Clive has also been artistic director of The Brewhouse Arts Centre, The Croydon Clocktower, and produced The Portobello Arts Festival in North Kensington. Other roles have included Multi Cultural Events officer for London Borough of Newham, programming and producing The Newham Mela. He holds an MA from City University in Cultural Leadership and BA (Hons) in Creative and Performing Arts. Clive is also a jazz musician and has worked with, and presented, several leading musicians and artists from the UK and internationally.

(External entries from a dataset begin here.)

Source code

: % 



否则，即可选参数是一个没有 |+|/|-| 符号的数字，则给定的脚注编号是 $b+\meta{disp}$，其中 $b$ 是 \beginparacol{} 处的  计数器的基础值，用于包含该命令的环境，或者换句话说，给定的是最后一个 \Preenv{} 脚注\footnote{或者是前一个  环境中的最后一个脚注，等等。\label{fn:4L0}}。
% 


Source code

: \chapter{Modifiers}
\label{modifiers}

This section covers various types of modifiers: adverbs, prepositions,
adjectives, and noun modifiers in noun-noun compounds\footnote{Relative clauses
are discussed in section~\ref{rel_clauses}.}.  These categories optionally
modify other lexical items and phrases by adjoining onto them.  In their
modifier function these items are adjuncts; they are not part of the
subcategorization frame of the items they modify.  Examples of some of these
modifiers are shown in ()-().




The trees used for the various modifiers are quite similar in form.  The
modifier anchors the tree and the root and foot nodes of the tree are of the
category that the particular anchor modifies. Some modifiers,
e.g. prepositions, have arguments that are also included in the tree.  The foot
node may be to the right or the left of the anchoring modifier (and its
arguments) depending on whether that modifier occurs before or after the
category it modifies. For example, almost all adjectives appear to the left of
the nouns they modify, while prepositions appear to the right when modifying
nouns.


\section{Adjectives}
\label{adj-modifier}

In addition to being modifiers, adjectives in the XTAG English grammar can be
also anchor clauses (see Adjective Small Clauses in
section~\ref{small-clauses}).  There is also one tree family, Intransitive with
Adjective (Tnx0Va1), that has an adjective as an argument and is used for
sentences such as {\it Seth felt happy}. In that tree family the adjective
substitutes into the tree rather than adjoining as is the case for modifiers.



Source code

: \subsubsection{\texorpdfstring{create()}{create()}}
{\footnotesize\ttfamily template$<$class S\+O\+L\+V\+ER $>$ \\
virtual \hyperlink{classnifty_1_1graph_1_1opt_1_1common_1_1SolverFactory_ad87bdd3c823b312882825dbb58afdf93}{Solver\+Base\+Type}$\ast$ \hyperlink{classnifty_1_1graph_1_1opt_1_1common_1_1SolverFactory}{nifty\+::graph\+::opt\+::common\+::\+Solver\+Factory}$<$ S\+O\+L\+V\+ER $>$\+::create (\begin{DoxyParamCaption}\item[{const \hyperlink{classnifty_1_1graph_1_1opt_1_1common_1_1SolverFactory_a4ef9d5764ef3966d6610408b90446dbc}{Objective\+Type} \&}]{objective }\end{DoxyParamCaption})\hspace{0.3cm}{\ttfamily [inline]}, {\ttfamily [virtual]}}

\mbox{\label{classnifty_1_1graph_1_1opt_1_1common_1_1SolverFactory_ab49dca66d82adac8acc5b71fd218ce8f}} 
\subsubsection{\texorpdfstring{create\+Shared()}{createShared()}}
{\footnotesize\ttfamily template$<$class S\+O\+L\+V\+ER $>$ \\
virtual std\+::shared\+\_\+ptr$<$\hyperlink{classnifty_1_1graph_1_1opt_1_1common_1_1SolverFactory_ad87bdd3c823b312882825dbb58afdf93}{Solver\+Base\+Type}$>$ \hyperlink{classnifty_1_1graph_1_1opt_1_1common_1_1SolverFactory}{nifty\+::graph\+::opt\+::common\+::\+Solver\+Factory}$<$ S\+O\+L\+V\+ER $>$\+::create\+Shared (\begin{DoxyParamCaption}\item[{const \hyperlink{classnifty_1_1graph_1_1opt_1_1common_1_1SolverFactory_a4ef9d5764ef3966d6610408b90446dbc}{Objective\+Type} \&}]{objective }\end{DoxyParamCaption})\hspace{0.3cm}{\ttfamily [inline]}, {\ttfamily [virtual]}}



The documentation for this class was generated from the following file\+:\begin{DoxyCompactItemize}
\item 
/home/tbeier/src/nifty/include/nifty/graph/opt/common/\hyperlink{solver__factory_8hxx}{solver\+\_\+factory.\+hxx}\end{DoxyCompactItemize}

Ensemble Festival is now in its sixth edition, and it’s returning to the Royal Docks. What is it about this location that makes it such an inspiring canvas for the festival’s celebration of circus, dance, and street art?
The Royal Docks is where I live so it's fantastic to be able to present Ensemble Festival in such a stunning setting which is also part of my community. Over the past few years we have been able to present large scale circus events, such as Gorilla Circus and Unity on site opposite London City Airport and Bamboo by NoFit state performed with the Royal Victora Docks as a backdrop.

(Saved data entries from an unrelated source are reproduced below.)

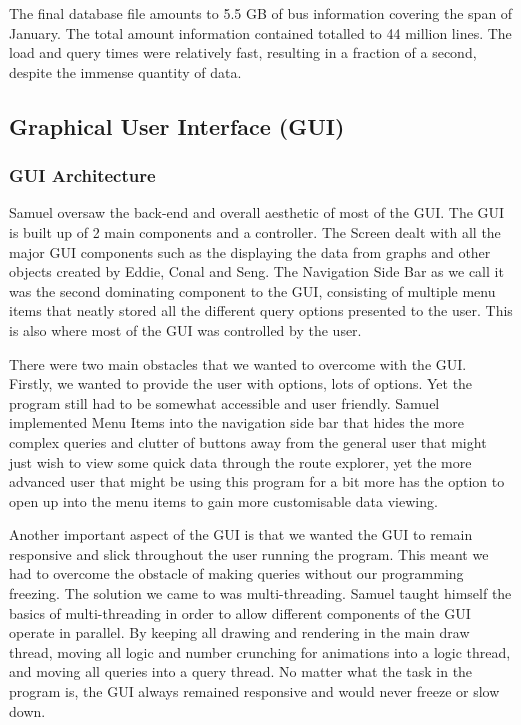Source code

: \documentclass[]{article}
\begin{document}
	The final database file amounts to 5.5 GB of bus information covering the span of January. The total amount information contained totalled to 44 million lines. The load and query times were relatively fast, resulting in a fraction of a second, despite the immense quantity of data.
	
	\subsection{Graphical User Interface (GUI)}
	
	\subsubsection{GUI Architecture}
	
	Samuel oversaw the back-end and overall aesthetic of most of the GUI. The GUI is built up of 2 main components and a controller. The Screen dealt with all the major GUI components such as the displaying the data from graphs and other objects created by Eddie, Conal and Seng. The Navigation Side Bar as we call it was the second dominating component to the GUI, consisting of multiple menu items that neatly stored all the different query options presented to the user. This is also where most of the GUI was controlled by the user.
	
	There were two main obstacles that we wanted to overcome with the GUI. Firstly, we wanted to provide the user with options, lots of options. Yet the program still had to be somewhat accessible and user friendly. Samuel implemented Menu Items into the navigation side bar that hides the more complex queries and clutter of buttons away from the general user that might just wish to view some quick data through the route explorer, yet the more advanced user that might be using this program for a bit more has the option to open up into the menu items to gain more customisable data viewing.	
	
	Another important aspect of the GUI is that we wanted the GUI to remain responsive and slick throughout the user running the program. This meant we had to overcome the obstacle of making queries without our programming freezing. The solution we came to was multi-threading. Samuel taught himself the basics of multi-threading in order to allow different components of the GUI operate in parallel. By keeping all drawing and rendering in the main draw thread, moving all logic and number crunching for animations into a logic thread, and moving all queries into a query thread. No matter what the task in the program is, the GUI always remained responsive and would never freeze or slow down.
	
\end{document}
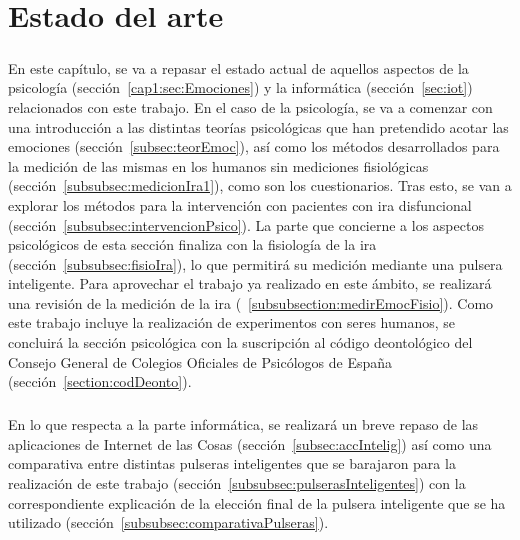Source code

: %
%

\chapter{Estado del arte}
\label{cap1:estadoArte}

\paragraph{}
En este capítulo, se va a repasar el estado actual de aquellos aspectos de la psicología (sección~\ref{cap1:sec:Emociones}) y la informática (sección~\ref{sec:iot}) relacionados con este trabajo. En el caso de la psicología, se va a comenzar con una introducción a las distintas teorías psicológicas que han pretendido acotar las emociones (sección~\ref{subsec:teorEmoc}), así como los métodos desarrollados para la medición de las mismas en los humanos sin mediciones fisiológicas (sección~\ref{subsubsec:medicionIra1}), como son los cuestionarios. Tras esto, se van a explorar los métodos para la intervención con pacientes con ira disfuncional (sección~\ref{subsubsec:intervencionPsico}). La parte que concierne a los aspectos psicológicos de esta sección finaliza con la fisiología de la ira (sección~\ref{subsubsec:fisioIra}), lo que permitirá su medición mediante una pulsera inteligente. Para aprovechar el trabajo ya realizado en este ámbito, se realizará una revisión de la medición de la ira (~\ref{subsubsection:medirEmocFisio}). Como este trabajo incluye la realización de experimentos con seres humanos, se concluirá la sección psicológica con la suscripción al código deontológico del Consejo General de Colegios Oficiales de Psicólogos de España (sección~\ref{section:codDeonto}).

\paragraph{}
En lo que respecta a la parte informática, se realizará un breve repaso de las aplicaciones de Internet de las Cosas (sección~\ref{subsec:accIntelig}) así como una comparativa entre distintas pulseras inteligentes que se barajaron para la realización de este trabajo (sección~\ref{subsubsec:pulserasInteligentes}) con la correspondiente explicación de la elección final de la pulsera inteligente que se ha utilizado (sección~\ref{subsubsec:comparativaPulseras}).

What does “ensemble” mean to you, both in terms of the festival and your own artistic journey?
The festival’s name is taken from jazz group Art Ensemble of Chicago, who made the album Certain Blacks. As a jazz musician, I was fascinated with their freeform approach to music and passion for Black empowerment and Civil Rights. I think these aspects have influenced the development of the organisation. We have been able to work with associates of Art Ensemble of Chicago, such as LT Beauchamp in our Heroes Festival, which was a real honour.
Each year, your programme features new work from groundbreaking UK artists. How do you select or commission artists, and what do you look for in the performances that become part of Ensemble Festival?
Ensemble Festival is part of Without Walls - a national network of commissioning festivals that selects a programme of new work each year. This has supported shows like Tell Me from Sadiq Ali, and other artists whom we have worked with over the years. Certain Blacks also commissions new work directly, including Holy Dirt from Thirunarayan Productions and Miss High Leg Kick’s Palais de Danse. Our aim is to support the best in new, diverse work.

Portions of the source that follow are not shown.